Showing posts with label job. Show all posts
Showing posts with label job. Show all posts

Monday, July 18, 2011

PERSEVERE

This is my mantra: PERSEVERE, PERSEVERE, PERSEVERE! What is perseverance? Adherence to a course of action, belief, or purpose with steadfastness. To stay the course, to hold steady in the wind, to be firm and resolved about your purpose. I would much rather be flighty, restless and squirrelly (as my dad would say). If you have seen a squirrel trying to cross the road in a frantic, confused manner, you can picture how I usually live my life.

Persevering means to continue on a course even when it’s lost its pizzazz, sparkle and newness. It’s looking at the path far ahead and plotting the right direction. This can be difficult in an instant-gratification society. When you don’t like your job, you quit, when your car loses its new smell, it’s time to upgrade, when your spouse seems dull, you trade them in for a new one.

Anyone who is truly successful has learned to master perseverance. They have experienced all the phases: Phase 1) Newness and excitement. Phase 2) Challenges and overcoming difficulty. Phase 3) Mastery and monotony. Phase 4) Persevering.

I love the first stage. The "what if" stage. The possibilities are limitless. A new love, a new job, a new business, a new house, a new town. It's easy to want to stay in this stage, to live only on excitement. When phase two starts and you feel the slight twinge of discomfort from dealing with challenges and difficulties you are ready to abandon ship. But if you do, you will never make it to the crucial stage: the phase of perseverance. Without it, we give up too soon. With it, the rewards are finally realized, and our efforts and endurance are returned with interest.

Monday, July 4, 2011

Don’t put all your eggs in one basket

This is one expression both my parents could agree on. I heard it over and over as a child. It is very easy to put all of your energy into one thing. It may be a job, a relationship, money, your mate, your friends. Your identity is based on that one thing. If it fails, you’re a failure; if it succeeds, you’re a success.

My husband was a good example of this. He worked at a winery, where most of his time and energy was spent. He loved it! It gave him value and worth. He had other priorities, but this was his biggest. But this all changed the day we had our daughter. Now the winery didn’t seem as important. He knew he had to make a change. So he did the unthinkable, and quit. When he quit, he lost all his eggs. He lost his identity, his value, his worth.

This was a valuable lesson that he willingly learned. Some people are not given the option. Many don’t realize they have put so much emphasis on one thing until it’s gone. Maybe they have neglected friends and family in order to put all their energy into their marriage. Perhaps they have neglected all of their friends and family to concentrate on their career. The disaster is just waiting to happen. The day the basket breaks. The day the mate leaves, or the job is lost.

Just like the stock market, the safest course is diversification. To have many assets spread evenly across the board. To keep all things balanced and in proper perspective. Develop friendships with a variety of people. Enjoy your mate, but don’t neglect your family. Appreciate your career, but know it’s just one of your assets. Remember that all things in life are transient. A job can be gone tomorrow, a family member lost indefinitely, a friendship severed. Choose the best eggs carefully, treat them delicately and make sure you don’t put them all in one basket.

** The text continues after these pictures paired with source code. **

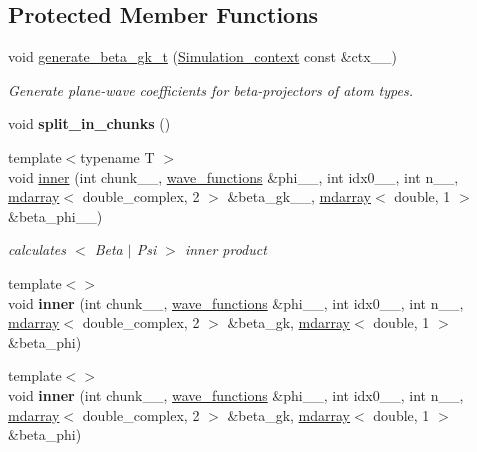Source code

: \subsection*{Protected Member Functions}
\begin{DoxyCompactItemize}
\item 
void \hyperlink{classsirius_1_1_beta__projectors_a93230d7b8932ab6f6b809f7d6cbc6737}{generate\+\_\+beta\+\_\+gk\+\_\+t} (\hyperlink{classsirius_1_1_simulation__context}{Simulation\+\_\+context} const \&ctx\+\_\+\+\_\+)
\begin{DoxyCompactList}\small\item\em Generate plane-\/wave coefficients for beta-\/projectors of atom types. \end{DoxyCompactList}\item 
\hypertarget{classsirius_1_1_beta__projectors_a1adfb42b33853acb7d5e759e49be5a90}{}void {\bfseries split\+\_\+in\+\_\+chunks} ()\label{classsirius_1_1_beta__projectors_a1adfb42b33853acb7d5e759e49be5a90}

\item 
{\footnotesize template$<$typename T $>$ }\\void \hyperlink{classsirius_1_1_beta__projectors_a04266413d357bc006c86d29e13d07676}{inner} (int chunk\+\_\+\+\_\+, \hyperlink{classsddk_1_1wave__functions}{wave\+\_\+functions} \&phi\+\_\+\+\_\+, int idx0\+\_\+\+\_\+, int n\+\_\+\+\_\+, \hyperlink{classsddk_1_1mdarray}{mdarray}$<$ double\+\_\+complex, 2 $>$ \&beta\+\_\+gk\+\_\+\+\_\+, \hyperlink{classsddk_1_1mdarray}{mdarray}$<$ double, 1 $>$ \&beta\+\_\+phi\+\_\+\+\_\+)
\begin{DoxyCompactList}\small\item\em calculates $<$ Beta $\vert$ Psi $>$ inner product \end{DoxyCompactList}\item 
\hypertarget{classsirius_1_1_beta__projectors_ad9be10ec4a5a4dd7b09a80edd43265ea}{}{\footnotesize template$<$$>$ }\\void {\bfseries inner} (int chunk\+\_\+\+\_\+, \hyperlink{classsddk_1_1wave__functions}{wave\+\_\+functions} \&phi\+\_\+\+\_\+, int idx0\+\_\+\+\_\+, int n\+\_\+\+\_\+, \hyperlink{classsddk_1_1mdarray}{mdarray}$<$ double\+\_\+complex, 2 $>$ \&beta\+\_\+gk, \hyperlink{classsddk_1_1mdarray}{mdarray}$<$ double, 1 $>$ \&beta\+\_\+phi)\label{classsirius_1_1_beta__projectors_ad9be10ec4a5a4dd7b09a80edd43265ea}

\item 
\hypertarget{classsirius_1_1_beta__projectors_ad9be10ec4a5a4dd7b09a80edd43265ea}{}{\footnotesize template$<$$>$ }\\void {\bfseries inner} (int chunk\+\_\+\+\_\+, \hyperlink{classsddk_1_1wave__functions}{wave\+\_\+functions} \&phi\+\_\+\+\_\+, int idx0\+\_\+\+\_\+, int n\+\_\+\+\_\+, \hyperlink{classsddk_1_1mdarray}{mdarray}$<$ double\+\_\+complex, 2 $>$ \&beta\+\_\+gk, \hyperlink{classsddk_1_1mdarray}{mdarray}$<$ double, 1 $>$ \&beta\+\_\+phi)\label{classsirius_1_1_beta__projectors_ad9be10ec4a5a4dd7b09a80edd43265ea}

\end{DoxyCompactItemize}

Thursday, February 24, 2011

My children will be just as dysfunctional

So far, I have never met someone who has made a conscious decision to procreate, and invest twenty years of their life, just for the fun of damaging their children beyond repair. Yet that is usually what happens. Even families that seem to be the cream of the crop, the most normal of all, will still have dysfunctional children. No matter how good we are as parents, there will always be issues, years of counseling, baggage and resentment.

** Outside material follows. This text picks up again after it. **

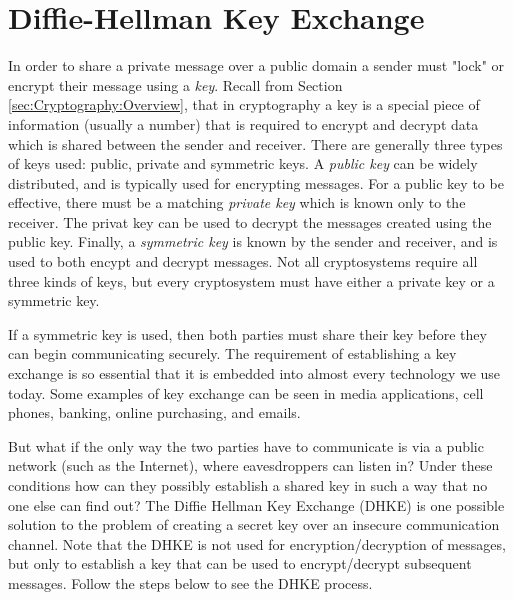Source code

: \section{Diffie-Hellman Key Exchange}\label{sec:FurtherTopicsCryptography:DHKE1}

In order to share a private message over a public domain a sender must  "lock" or encrypt their message using a \emph{key}.  Recall from Section \ref{sec:Cryptography:Overview}, that in cryptography a  key is a special piece of information (usually a number)  that is required to encrypt and decrypt data which is shared between the sender and receiver. There are generally three types of keys used: public, private and symmetric keys. A \emph{public key} can be widely distributed, and is typically used for encrypting messages.  For a public key to be effective, there must be a matching \emph{private key} which is known only to the receiver. The privat key can be used to decrypt the messages created using the public key.  Finally, a \emph{symmetric key} is known by the sender and receiver, and is used to both encypt and decrypt messages.  Not all cryptosystems require all three kinds of keys, but every cryptosystem must have either a private key or a symmetric key.

  If a symmetric key is used, then both parties must share their key before they can begin communicating securely. The requirement of establishing a key exchange is so essential that it is embedded into almost every technology we use today.  Some examples of key exchange can be seen in media applications, cell phones, banking, online purchasing, and emails.  

 But what if the only way the two parties have to communicate is via a public network (such as the Internet), where eavesdroppers can listen in?  Under these conditions how can they possibly establish a shared key in such a way that no one else can find out?  The Diffie Hellman Key Exchange (DHKE) is one possible solution to the problem of creating a secret key over an insecure communication channel.  Note that the DHKE is not used for encryption/decryption of messages, but only to establish a key that can be used to encrypt/decrypt subsequent messages.  Follow the steps below to see the DHKE process.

As parents, you can’t win. You work … they hate you because you didn’t spend enough time with them. You don’t work … your kids hate being poor. Not enough of this, too much of that. So you may be asking, are children really worth it? Of course they are, because even dysfunctional children can still be a blessing to their parents, and truthfully, when that strong maternal instinct kicks in, there is usually not much you could say that would convince someone that having a cute, adorable, bundle of joy is not worth it.

So what’s the point in trying? You try because deep down you hope that someday your children will realize that you tried to do what was best for them, and they will look at the big picture, and maybe at their grandparents and even great-grandparents, and notice that each of them tried, with all they knew at the time, given their background, to make the best decisions. Perhaps their perspective was wrong, or their thinking was based on inaccurate information, but they still loved you and exerted a great amount of effort to raise you.

One of my mom’s favorite expressions is, “Being a mom is a thankless job.” She usually tells us this soon after we’ve informed her that she has single handedly ruined us forever. She then follows it by the mother’s curse: “I hope that someday your children are just like you.” So the cycle continues indefinitely. Someday I will realize that, no matter how hard I tried not to, I still managed to raise dysfunctional children.